En un intento por aclarar algunos de ellos, se desarrolla este fin de semana en Fátima un congreso internacional, al que asisten religiosos, sociólogos, historiadores y filósofos de 13 países, entre ellos España, Argentina, Brasil y Uruguay.
La naturaleza del caso divulgado en 1917 por los tres niños de una lejana aldea de Portugal, la interpretación del mensaje de Fátima y, sobre todo, el contenido del llamado "tercer secreto", suscitan entre millones de creyentes e, incluso, fuera del mundo católico, análisis múltiples, a veces excéntricos, y crean nuevos misterios e interrogantes sin respuestas convincentes.
Mientras la Iglesia mantiene su postura de moderación, la persona en mejores condiciones para explicar el fenómeno, Lucía de Jesús Santos, la única de los tres todavía viva, permanece inaccesible y silenciosa en un convento de Coimbra, ciudad a 85 kilómetros del lugar de las apariciones.
A sus 90 años, cumplidos el 23 de marzo pasado, Lucía ha sido vista pocas veces en público, aparte del círculo muy restringido de los conventos en donde residió, en las ciudades españolas de Pontevedra y Tuy, las portuguesas de Gaia, y el Carmelo de Coimbra, en donde vive en clausura desde 1948.
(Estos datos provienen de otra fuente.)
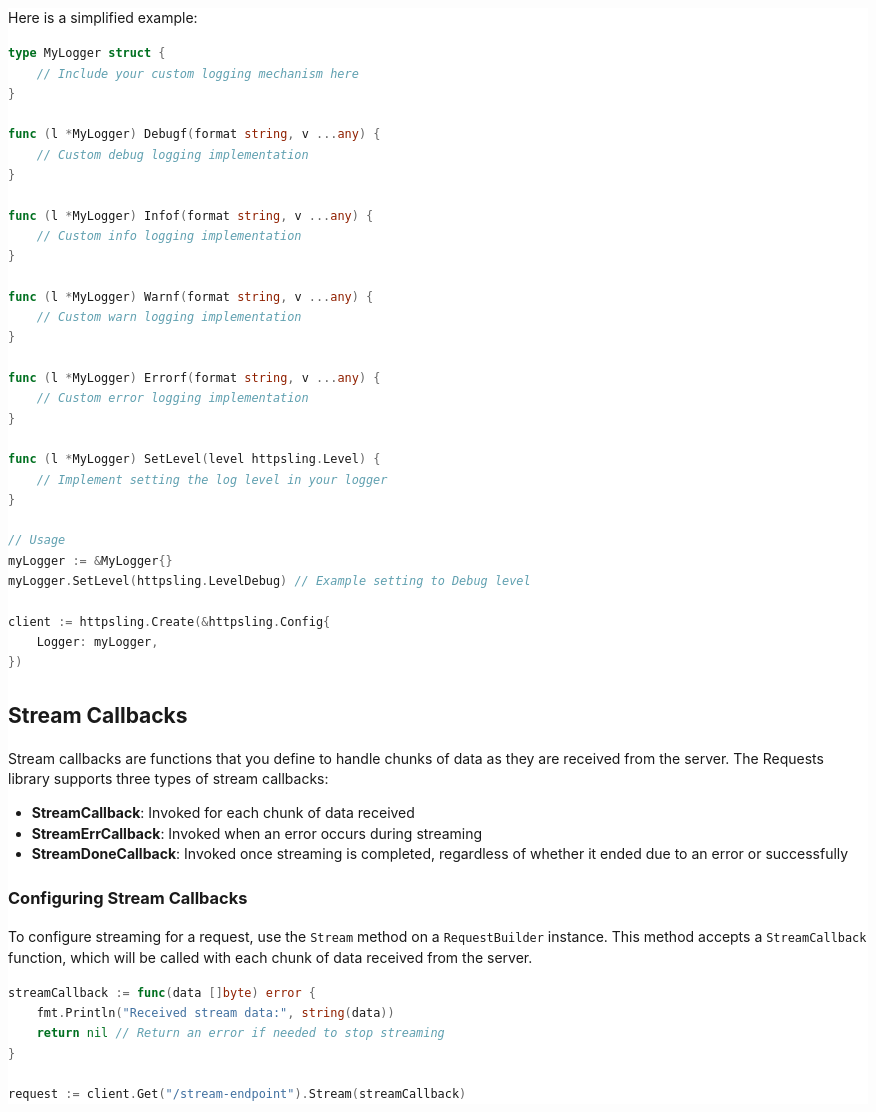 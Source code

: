 Here is a simplified example:

```go
type MyLogger struct {
    // Include your custom logging mechanism here
}

func (l *MyLogger) Debugf(format string, v ...any) {
    // Custom debug logging implementation
}

func (l *MyLogger) Infof(format string, v ...any) {
    // Custom info logging implementation
}

func (l *MyLogger) Warnf(format string, v ...any) {
    // Custom warn logging implementation
}

func (l *MyLogger) Errorf(format string, v ...any) {
    // Custom error logging implementation
}

func (l *MyLogger) SetLevel(level httpsling.Level) {
    // Implement setting the log level in your logger
}

// Usage
myLogger := &MyLogger{}
myLogger.SetLevel(httpsling.LevelDebug) // Example setting to Debug level

client := httpsling.Create(&httpsling.Config{
    Logger: myLogger,
})
```

## Stream Callbacks

Stream callbacks are functions that you define to handle chunks of data as they are received from the server. The Requests library supports three types of stream callbacks:

- **StreamCallback**: Invoked for each chunk of data received
- **StreamErrCallback**: Invoked when an error occurs during streaming
- **StreamDoneCallback**: Invoked once streaming is completed, regardless of whether it ended due to an error or successfully

### Configuring Stream Callbacks

To configure streaming for a request, use the `Stream` method on a `RequestBuilder` instance. This method accepts a `StreamCallback` function, which will be called with each chunk of data received from the server.

```go
streamCallback := func(data []byte) error {
    fmt.Println("Received stream data:", string(data))
    return nil // Return an error if needed to stop streaming
}

request := client.Get("/stream-endpoint").Stream(streamCallback)
```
Las excepciones han sido unas forzosas visitas al médico, algunos desplazamientos a su pueblo, uno de ellos para identificar los lugares relacionados con las apariciones y en dos peregrinaciones al santuario presididas por los papas Pablo VI y Juan Pablo II, los 13 de mayo de 1967 y de 1982, respectivamente.
En cuanto a la naturaleza de las apariciones, una de las tesis más singulares ha sido desarrollada por el periodista Joaquín Fernández y por la socióloga Fina d'Armada, quienes consideran que lo visto por los pastorcillos era nada menos que un extraterrestre.
Sin duda, es el "tercer secreto" del mensaje mariano el aspecto que causa mayor curiosidad e inquietud, ya que, entre otras versiones, se creó la idea de que escondía el anuncio de una nueva y catastrófica guerra mundial.
Una de las pocas personas que, además de Lucía, conocen el contenido del mensaje, el cardenal Joseph Ratzinger, aseguró el año pasado en Fátima que "el secreto no es apocalíptico", pero que su divulgación incumbe al Papa, inspirado por el Espírito Santo.